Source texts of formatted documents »
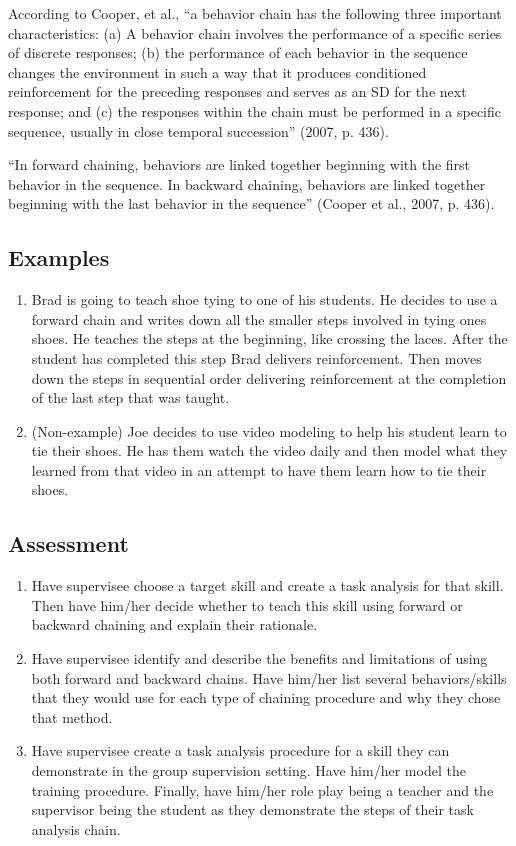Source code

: According to Cooper, et al., ``a behavior chain has the following three important characteristics: (a) A behavior chain involves the performance of a specific series of discrete responses; (b) the performance of each behavior in the sequence changes the environment in such a way that it produces conditioned reinforcement for the preceding responses and serves as an SD  for the next response; and (c) the responses within the chain must be performed in a specific sequence, usually in close temporal succession'' (2007, p. 436).

``In forward chaining, behaviors are linked together beginning with the first behavior in the sequence. In backward chaining, behaviors are linked together beginning with the last behavior in the sequence'' (Cooper et al., 2007, p. 436). 

\subsection{Examples}
\begin{enumerate}
\item     Brad is going to teach shoe tying to one of his students. He decides to use a forward chain and writes down all the smaller steps involved in tying ones shoes. He teaches the steps at the beginning, like crossing the laces. After the student has completed this step Brad delivers reinforcement.  Then moves down the steps in sequential order delivering reinforcement at the completion of the last step that was taught.
%
\item (Non-example) Joe decides to use video modeling to help his student learn to tie their shoes. He has them watch the video daily and then model what they learned from that video in an attempt to have them learn how to tie their shoes.
\end{enumerate}
%
\subsection{Assessment}
\begin{enumerate}
\item Have supervisee choose a target skill and create a task analysis for that skill. Then have him/her decide whether to teach this skill using forward or backward chaining and explain their rationale.
\item Have supervisee identify and describe the benefits and limitations of using both forward and backward chains. Have him/her list several behaviors/skills that they would use for each type of chaining procedure and why they chose that method.
\item Have supervisee create a task analysis procedure for a skill they can demonstrate in the group supervision setting. Have him/her model the training procedure. Finally, have him/her role play being a teacher and the supervisor being the student as they demonstrate the steps of their task analysis chain.
\end{enumerate}
%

Problem details »
Taking the line with "how to tie their shoes." as the first, copy every line through the end of the entries above exactly, with no others.

The completed task »
\item (Non-example) Joe decides to use video modeling to help his student learn to tie their shoes. He has them watch the video daily and then model what they learned from that video in an attempt to have them learn how to tie their shoes.
\end{enumerate}
%
\subsection{Assessment}
\begin{enumerate}
\item Have supervisee choose a target skill and create a task analysis for that skill. Then have him/her decide whether to teach this skill using forward or backward chaining and explain their rationale.
\item Have supervisee identify and describe the benefits and limitations of using both forward and backward chains. Have him/her list several behaviors/skills that they would use for each type of chaining procedure and why they chose that method.
\item Have supervisee create a task analysis procedure for a skill they can demonstrate in the group supervision setting. Have him/her model the training procedure. Finally, have him/her role play being a teacher and the supervisor being the student as they demonstrate the steps of their task analysis chain.
\end{enumerate}
%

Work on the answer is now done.